**Task instructions:**
Copy exactly the lines of the data below that run from the line holding "Pierre-Etienne Minonzio, based" through the line holding "things to him.", both ends included.

**Stored data entries:**
___

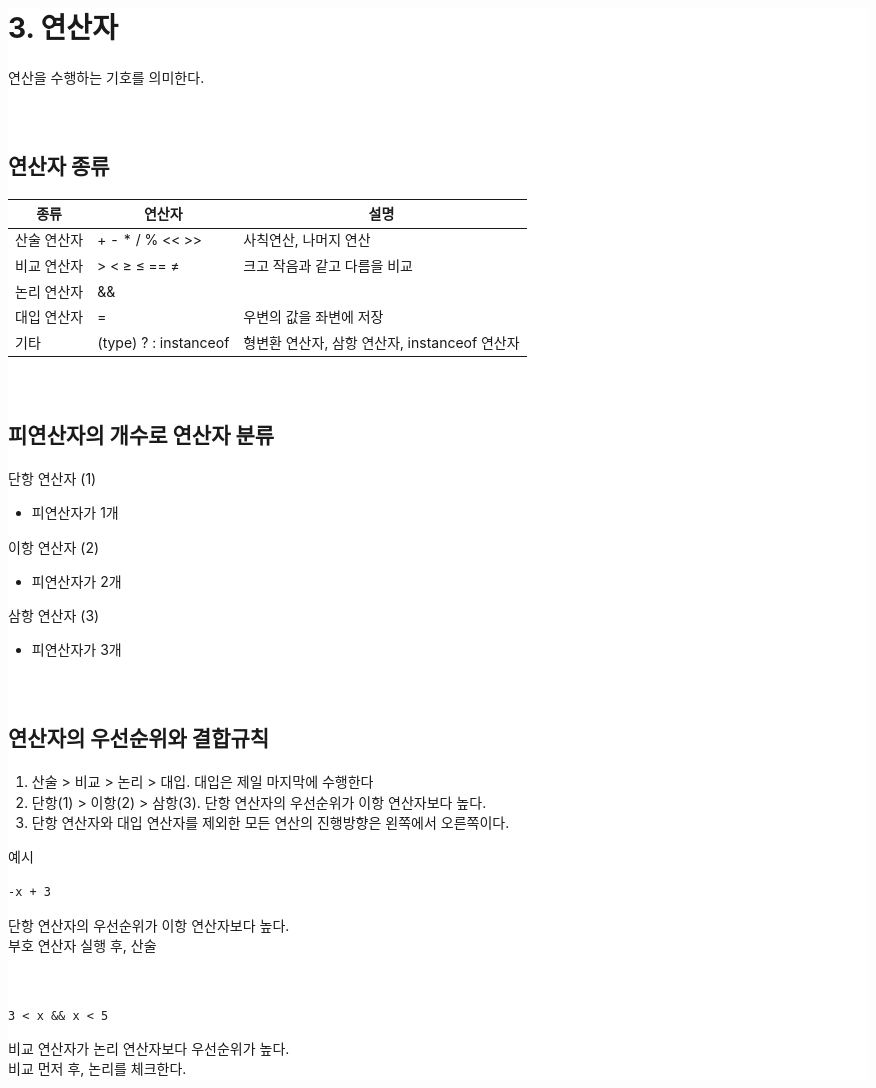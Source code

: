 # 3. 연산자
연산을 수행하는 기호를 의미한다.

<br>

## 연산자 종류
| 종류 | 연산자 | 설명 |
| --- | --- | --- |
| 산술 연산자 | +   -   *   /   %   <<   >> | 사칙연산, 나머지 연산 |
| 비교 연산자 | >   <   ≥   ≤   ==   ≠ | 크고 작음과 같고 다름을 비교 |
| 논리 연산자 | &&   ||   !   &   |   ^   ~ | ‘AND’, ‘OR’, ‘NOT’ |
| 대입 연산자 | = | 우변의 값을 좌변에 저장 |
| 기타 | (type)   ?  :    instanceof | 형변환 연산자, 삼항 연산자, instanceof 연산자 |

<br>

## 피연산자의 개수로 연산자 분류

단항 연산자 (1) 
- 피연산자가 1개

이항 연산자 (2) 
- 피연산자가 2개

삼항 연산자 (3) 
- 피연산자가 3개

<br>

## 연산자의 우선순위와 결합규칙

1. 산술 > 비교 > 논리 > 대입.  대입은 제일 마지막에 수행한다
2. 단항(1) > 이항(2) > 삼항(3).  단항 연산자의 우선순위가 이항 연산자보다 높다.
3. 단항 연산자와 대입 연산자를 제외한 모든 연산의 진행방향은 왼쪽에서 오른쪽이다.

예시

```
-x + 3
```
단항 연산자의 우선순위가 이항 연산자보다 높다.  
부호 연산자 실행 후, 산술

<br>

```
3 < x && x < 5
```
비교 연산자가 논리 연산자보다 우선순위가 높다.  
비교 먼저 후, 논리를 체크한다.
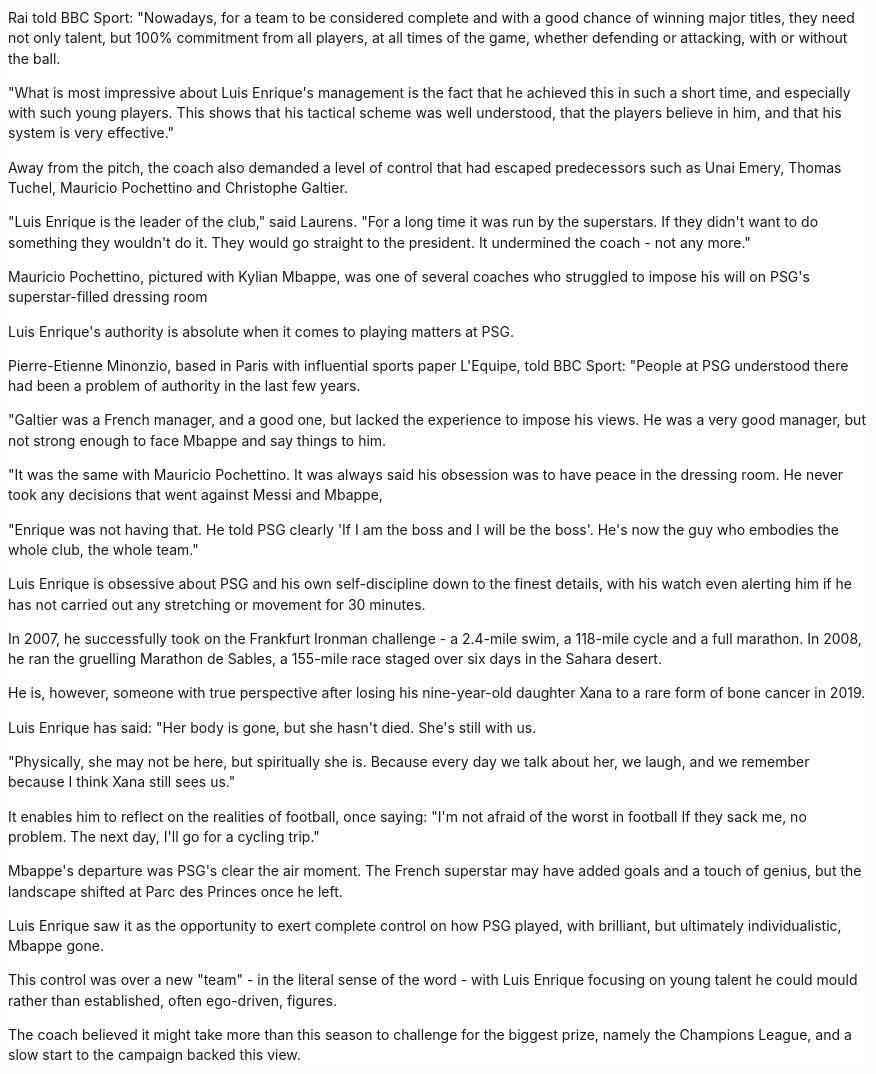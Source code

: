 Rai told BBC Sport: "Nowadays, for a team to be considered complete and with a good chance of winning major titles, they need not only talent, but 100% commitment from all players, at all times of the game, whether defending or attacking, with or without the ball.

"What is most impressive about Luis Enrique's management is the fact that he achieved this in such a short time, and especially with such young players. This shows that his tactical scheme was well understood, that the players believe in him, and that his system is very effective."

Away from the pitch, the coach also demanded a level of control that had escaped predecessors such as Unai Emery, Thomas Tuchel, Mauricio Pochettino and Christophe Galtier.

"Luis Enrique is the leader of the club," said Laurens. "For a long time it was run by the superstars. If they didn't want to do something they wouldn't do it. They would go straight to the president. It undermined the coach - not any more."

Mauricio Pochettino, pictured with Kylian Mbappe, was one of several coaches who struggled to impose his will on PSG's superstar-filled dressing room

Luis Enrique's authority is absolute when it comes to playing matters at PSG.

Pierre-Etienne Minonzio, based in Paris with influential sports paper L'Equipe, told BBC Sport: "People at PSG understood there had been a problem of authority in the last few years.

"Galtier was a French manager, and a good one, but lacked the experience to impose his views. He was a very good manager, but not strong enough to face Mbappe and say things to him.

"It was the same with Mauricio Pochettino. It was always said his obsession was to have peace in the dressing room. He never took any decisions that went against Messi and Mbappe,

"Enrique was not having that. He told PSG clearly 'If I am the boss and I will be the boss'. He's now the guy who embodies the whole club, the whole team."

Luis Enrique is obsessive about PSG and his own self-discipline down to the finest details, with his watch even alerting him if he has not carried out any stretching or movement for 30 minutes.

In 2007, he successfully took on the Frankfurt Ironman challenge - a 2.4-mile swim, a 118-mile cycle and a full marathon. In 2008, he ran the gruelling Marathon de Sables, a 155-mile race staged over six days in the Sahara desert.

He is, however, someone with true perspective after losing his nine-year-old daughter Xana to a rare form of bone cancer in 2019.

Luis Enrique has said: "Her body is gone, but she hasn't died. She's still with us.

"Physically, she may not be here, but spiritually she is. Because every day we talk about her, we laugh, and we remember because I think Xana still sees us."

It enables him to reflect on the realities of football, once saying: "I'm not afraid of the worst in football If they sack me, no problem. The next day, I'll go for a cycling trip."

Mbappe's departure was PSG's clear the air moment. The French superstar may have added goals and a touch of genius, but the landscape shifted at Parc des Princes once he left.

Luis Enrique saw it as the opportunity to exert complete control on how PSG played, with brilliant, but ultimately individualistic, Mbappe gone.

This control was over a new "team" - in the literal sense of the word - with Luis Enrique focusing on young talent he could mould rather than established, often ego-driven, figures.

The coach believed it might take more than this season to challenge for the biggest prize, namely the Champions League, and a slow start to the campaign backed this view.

___

**Finished exercise:**
Pierre-Etienne Minonzio, based in Paris with influential sports paper L'Equipe, told BBC Sport: "People at PSG understood there had been a problem of authority in the last few years.

"Galtier was a French manager, and a good one, but lacked the experience to impose his views. He was a very good manager, but not strong enough to face Mbappe and say things to him.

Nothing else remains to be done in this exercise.